* To do
Reproduce the listing verbatim.

* Input data
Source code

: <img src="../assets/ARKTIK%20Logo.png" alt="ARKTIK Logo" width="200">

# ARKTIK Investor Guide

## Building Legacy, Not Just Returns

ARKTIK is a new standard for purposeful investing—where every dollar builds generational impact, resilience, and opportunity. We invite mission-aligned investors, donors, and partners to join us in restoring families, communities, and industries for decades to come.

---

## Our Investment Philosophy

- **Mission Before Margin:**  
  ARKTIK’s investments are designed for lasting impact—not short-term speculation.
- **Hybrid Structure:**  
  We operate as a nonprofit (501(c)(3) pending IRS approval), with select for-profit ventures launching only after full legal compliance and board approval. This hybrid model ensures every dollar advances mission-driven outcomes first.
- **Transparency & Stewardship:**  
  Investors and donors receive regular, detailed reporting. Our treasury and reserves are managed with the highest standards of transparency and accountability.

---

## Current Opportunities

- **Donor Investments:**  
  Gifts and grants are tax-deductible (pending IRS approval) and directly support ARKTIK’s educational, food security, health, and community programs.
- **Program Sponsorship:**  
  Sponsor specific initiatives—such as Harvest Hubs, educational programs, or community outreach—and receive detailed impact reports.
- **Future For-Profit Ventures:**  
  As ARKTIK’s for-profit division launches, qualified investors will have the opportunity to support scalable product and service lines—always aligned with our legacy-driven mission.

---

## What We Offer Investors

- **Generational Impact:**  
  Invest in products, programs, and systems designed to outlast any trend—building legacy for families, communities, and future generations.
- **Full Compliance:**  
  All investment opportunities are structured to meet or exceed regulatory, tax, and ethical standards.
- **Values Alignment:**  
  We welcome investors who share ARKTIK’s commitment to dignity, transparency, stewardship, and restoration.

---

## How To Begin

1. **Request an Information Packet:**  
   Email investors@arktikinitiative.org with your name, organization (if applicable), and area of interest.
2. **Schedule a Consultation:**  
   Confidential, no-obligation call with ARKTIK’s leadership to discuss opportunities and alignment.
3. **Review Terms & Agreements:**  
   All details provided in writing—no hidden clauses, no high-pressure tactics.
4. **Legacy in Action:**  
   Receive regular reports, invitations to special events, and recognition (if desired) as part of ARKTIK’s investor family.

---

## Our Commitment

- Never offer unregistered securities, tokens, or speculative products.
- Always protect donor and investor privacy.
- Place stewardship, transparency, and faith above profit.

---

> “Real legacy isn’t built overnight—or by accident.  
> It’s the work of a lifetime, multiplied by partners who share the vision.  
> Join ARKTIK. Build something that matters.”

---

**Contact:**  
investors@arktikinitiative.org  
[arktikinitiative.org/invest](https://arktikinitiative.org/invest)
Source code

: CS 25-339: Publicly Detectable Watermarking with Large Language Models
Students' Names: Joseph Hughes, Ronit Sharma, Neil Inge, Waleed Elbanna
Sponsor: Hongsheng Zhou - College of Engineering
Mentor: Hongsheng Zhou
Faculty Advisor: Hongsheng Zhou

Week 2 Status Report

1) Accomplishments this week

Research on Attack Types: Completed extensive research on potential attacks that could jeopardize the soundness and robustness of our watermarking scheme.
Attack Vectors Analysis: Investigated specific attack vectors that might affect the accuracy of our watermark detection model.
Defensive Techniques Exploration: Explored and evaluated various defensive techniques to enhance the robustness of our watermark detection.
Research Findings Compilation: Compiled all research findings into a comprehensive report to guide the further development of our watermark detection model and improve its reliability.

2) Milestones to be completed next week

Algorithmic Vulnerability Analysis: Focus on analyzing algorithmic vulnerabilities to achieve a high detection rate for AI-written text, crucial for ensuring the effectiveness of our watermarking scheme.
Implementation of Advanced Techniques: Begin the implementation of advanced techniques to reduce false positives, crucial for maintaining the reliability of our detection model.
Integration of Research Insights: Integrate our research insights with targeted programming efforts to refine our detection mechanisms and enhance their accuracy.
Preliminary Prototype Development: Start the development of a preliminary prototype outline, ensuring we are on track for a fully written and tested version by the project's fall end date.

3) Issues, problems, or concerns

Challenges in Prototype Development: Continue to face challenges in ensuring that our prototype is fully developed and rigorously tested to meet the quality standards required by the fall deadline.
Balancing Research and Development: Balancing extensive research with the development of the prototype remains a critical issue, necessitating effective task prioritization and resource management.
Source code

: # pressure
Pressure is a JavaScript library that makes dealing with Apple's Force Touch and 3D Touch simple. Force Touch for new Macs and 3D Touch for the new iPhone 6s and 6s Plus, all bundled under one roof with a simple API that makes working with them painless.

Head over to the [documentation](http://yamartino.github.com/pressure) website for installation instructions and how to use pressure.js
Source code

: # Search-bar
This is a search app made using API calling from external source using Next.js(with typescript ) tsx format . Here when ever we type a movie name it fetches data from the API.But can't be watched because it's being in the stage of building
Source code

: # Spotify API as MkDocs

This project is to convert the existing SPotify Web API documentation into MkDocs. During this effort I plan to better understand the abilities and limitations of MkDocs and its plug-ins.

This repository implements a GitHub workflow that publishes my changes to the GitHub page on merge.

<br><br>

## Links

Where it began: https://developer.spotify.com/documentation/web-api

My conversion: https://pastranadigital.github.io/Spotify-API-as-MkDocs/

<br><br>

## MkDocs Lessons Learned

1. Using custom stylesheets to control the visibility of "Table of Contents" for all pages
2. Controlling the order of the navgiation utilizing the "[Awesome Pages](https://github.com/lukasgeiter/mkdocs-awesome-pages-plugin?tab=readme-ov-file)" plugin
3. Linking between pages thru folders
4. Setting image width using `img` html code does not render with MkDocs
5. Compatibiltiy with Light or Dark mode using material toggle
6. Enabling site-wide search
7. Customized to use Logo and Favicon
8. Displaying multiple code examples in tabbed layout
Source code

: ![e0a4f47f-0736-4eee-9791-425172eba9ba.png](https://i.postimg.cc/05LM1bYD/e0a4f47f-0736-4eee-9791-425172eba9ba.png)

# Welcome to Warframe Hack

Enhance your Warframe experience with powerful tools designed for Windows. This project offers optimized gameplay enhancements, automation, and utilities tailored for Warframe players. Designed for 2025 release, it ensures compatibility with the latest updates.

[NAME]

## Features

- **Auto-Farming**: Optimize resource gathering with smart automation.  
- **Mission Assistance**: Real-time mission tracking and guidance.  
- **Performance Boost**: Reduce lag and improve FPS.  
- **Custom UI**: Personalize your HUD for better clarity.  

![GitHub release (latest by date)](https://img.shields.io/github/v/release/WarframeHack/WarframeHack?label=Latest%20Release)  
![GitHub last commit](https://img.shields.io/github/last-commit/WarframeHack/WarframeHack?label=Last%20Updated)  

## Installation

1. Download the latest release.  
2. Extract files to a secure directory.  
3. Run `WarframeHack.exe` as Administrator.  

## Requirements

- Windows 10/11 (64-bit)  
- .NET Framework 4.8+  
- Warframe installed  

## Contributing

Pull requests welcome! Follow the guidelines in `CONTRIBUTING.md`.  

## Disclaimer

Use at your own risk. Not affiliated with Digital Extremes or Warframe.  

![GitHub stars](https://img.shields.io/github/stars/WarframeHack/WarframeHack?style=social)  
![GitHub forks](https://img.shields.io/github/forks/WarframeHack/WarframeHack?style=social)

* Your response
Source code

: <img src="../assets/ARKTIK%20Logo.png" alt="ARKTIK Logo" width="200">

# ARKTIK Investor Guide

## Building Legacy, Not Just Returns

ARKTIK is a new standard for purposeful investing—where every dollar builds generational impact, resilience, and opportunity. We invite mission-aligned investors, donors, and partners to join us in restoring families, communities, and industries for decades to come.

---

## Our Investment Philosophy

- **Mission Before Margin:**  
  ARKTIK’s investments are designed for lasting impact—not short-term speculation.
- **Hybrid Structure:**  
  We operate as a nonprofit (501(c)(3) pending IRS approval), with select for-profit ventures launching only after full legal compliance and board approval. This hybrid model ensures every dollar advances mission-driven outcomes first.
- **Transparency & Stewardship:**  
  Investors and donors receive regular, detailed reporting. Our treasury and reserves are managed with the highest standards of transparency and accountability.

---

## Current Opportunities

- **Donor Investments:**  
  Gifts and grants are tax-deductible (pending IRS approval) and directly support ARKTIK’s educational, food security, health, and community programs.
- **Program Sponsorship:**  
  Sponsor specific initiatives—such as Harvest Hubs, educational programs, or community outreach—and receive detailed impact reports.
- **Future For-Profit Ventures:**  
  As ARKTIK’s for-profit division launches, qualified investors will have the opportunity to support scalable product and service lines—always aligned with our legacy-driven mission.

---

## What We Offer Investors

- **Generational Impact:**  
  Invest in products, programs, and systems designed to outlast any trend—building legacy for families, communities, and future generations.
- **Full Compliance:**  
  All investment opportunities are structured to meet or exceed regulatory, tax, and ethical standards.
- **Values Alignment:**  
  We welcome investors who share ARKTIK’s commitment to dignity, transparency, stewardship, and restoration.

---

## How To Begin

1. **Request an Information Packet:**  
   Email investors@arktikinitiative.org with your name, organization (if applicable), and area of interest.
2. **Schedule a Consultation:**  
   Confidential, no-obligation call with ARKTIK’s leadership to discuss opportunities and alignment.
3. **Review Terms & Agreements:**  
   All details provided in writing—no hidden clauses, no high-pressure tactics.
4. **Legacy in Action:**  
   Receive regular reports, invitations to special events, and recognition (if desired) as part of ARKTIK’s investor family.

---

## Our Commitment

- Never offer unregistered securities, tokens, or speculative products.
- Always protect donor and investor privacy.
- Place stewardship, transparency, and faith above profit.

---

> “Real legacy isn’t built overnight—or by accident.  
> It’s the work of a lifetime, multiplied by partners who share the vision.  
> Join ARKTIK. Build something that matters.”

---

**Contact:**  
investors@arktikinitiative.org  
[arktikinitiative.org/invest](https://arktikinitiative.org/invest)
Source code

: CS 25-339: Publicly Detectable Watermarking with Large Language Models
Students' Names: Joseph Hughes, Ronit Sharma, Neil Inge, Waleed Elbanna
Sponsor: Hongsheng Zhou - College of Engineering
Mentor: Hongsheng Zhou
Faculty Advisor: Hongsheng Zhou

Week 2 Status Report

1) Accomplishments this week

Research on Attack Types: Completed extensive research on potential attacks that could jeopardize the soundness and robustness of our watermarking scheme.
Attack Vectors Analysis: Investigated specific attack vectors that might affect the accuracy of our watermark detection model.
Defensive Techniques Exploration: Explored and evaluated various defensive techniques to enhance the robustness of our watermark detection.
Research Findings Compilation: Compiled all research findings into a comprehensive report to guide the further development of our watermark detection model and improve its reliability.

2) Milestones to be completed next week

Algorithmic Vulnerability Analysis: Focus on analyzing algorithmic vulnerabilities to achieve a high detection rate for AI-written text, crucial for ensuring the effectiveness of our watermarking scheme.
Implementation of Advanced Techniques: Begin the implementation of advanced techniques to reduce false positives, crucial for maintaining the reliability of our detection model.
Integration of Research Insights: Integrate our research insights with targeted programming efforts to refine our detection mechanisms and enhance their accuracy.
Preliminary Prototype Development: Start the development of a preliminary prototype outline, ensuring we are on track for a fully written and tested version by the project's fall end date.

3) Issues, problems, or concerns

Challenges in Prototype Development: Continue to face challenges in ensuring that our prototype is fully developed and rigorously tested to meet the quality standards required by the fall deadline.
Balancing Research and Development: Balancing extensive research with the development of the prototype remains a critical issue, necessitating effective task prioritization and resource management.
Source code

: # pressure
Pressure is a JavaScript library that makes dealing with Apple's Force Touch and 3D Touch simple. Force Touch for new Macs and 3D Touch for the new iPhone 6s and 6s Plus, all bundled under one roof with a simple API that makes working with them painless.

Head over to the [documentation](http://yamartino.github.com/pressure) website for installation instructions and how to use pressure.js
Source code

: # Search-bar
This is a search app made using API calling from external source using Next.js(with typescript ) tsx format . Here when ever we type a movie name it fetches data from the API.But can't be watched because it's being in the stage of building
Source code

: # Spotify API as MkDocs

This project is to convert the existing SPotify Web API documentation into MkDocs. During this effort I plan to better understand the abilities and limitations of MkDocs and its plug-ins.

This repository implements a GitHub workflow that publishes my changes to the GitHub page on merge.

<br><br>

## Links

Where it began: https://developer.spotify.com/documentation/web-api

My conversion: https://pastranadigital.github.io/Spotify-API-as-MkDocs/

<br><br>

## MkDocs Lessons Learned

1. Using custom stylesheets to control the visibility of "Table of Contents" for all pages
2. Controlling the order of the navgiation utilizing the "[Awesome Pages](https://github.com/lukasgeiter/mkdocs-awesome-pages-plugin?tab=readme-ov-file)" plugin
3. Linking between pages thru folders
4. Setting image width using `img` html code does not render with MkDocs
5. Compatibiltiy with Light or Dark mode using material toggle
6. Enabling site-wide search
7. Customized to use Logo and Favicon
8. Displaying multiple code examples in tabbed layout
Source code

: ![e0a4f47f-0736-4eee-9791-425172eba9ba.png](https://i.postimg.cc/05LM1bYD/e0a4f47f-0736-4eee-9791-425172eba9ba.png)

# Welcome to Warframe Hack

Enhance your Warframe experience with powerful tools designed for Windows. This project offers optimized gameplay enhancements, automation, and utilities tailored for Warframe players. Designed for 2025 release, it ensures compatibility with the latest updates.

[NAME]

## Features

- **Auto-Farming**: Optimize resource gathering with smart automation.  
- **Mission Assistance**: Real-time mission tracking and guidance.  
- **Performance Boost**: Reduce lag and improve FPS.  
- **Custom UI**: Personalize your HUD for better clarity.  

![GitHub release (latest by date)](https://img.shields.io/github/v/release/WarframeHack/WarframeHack?label=Latest%20Release)  
![GitHub last commit](https://img.shields.io/github/last-commit/WarframeHack/WarframeHack?label=Last%20Updated)  

## Installation

1. Download the latest release.  
2. Extract files to a secure directory.  
3. Run `WarframeHack.exe` as Administrator.  

## Requirements

- Windows 10/11 (64-bit)  
- .NET Framework 4.8+  
- Warframe installed  

## Contributing

Pull requests welcome! Follow the guidelines in `CONTRIBUTING.md`.  

## Disclaimer

Use at your own risk. Not affiliated with Digital Extremes or Warframe.  

![GitHub stars](https://img.shields.io/github/stars/WarframeHack/WarframeHack?style=social)  
![GitHub forks](https://img.shields.io/github/forks/WarframeHack/WarframeHack?style=social)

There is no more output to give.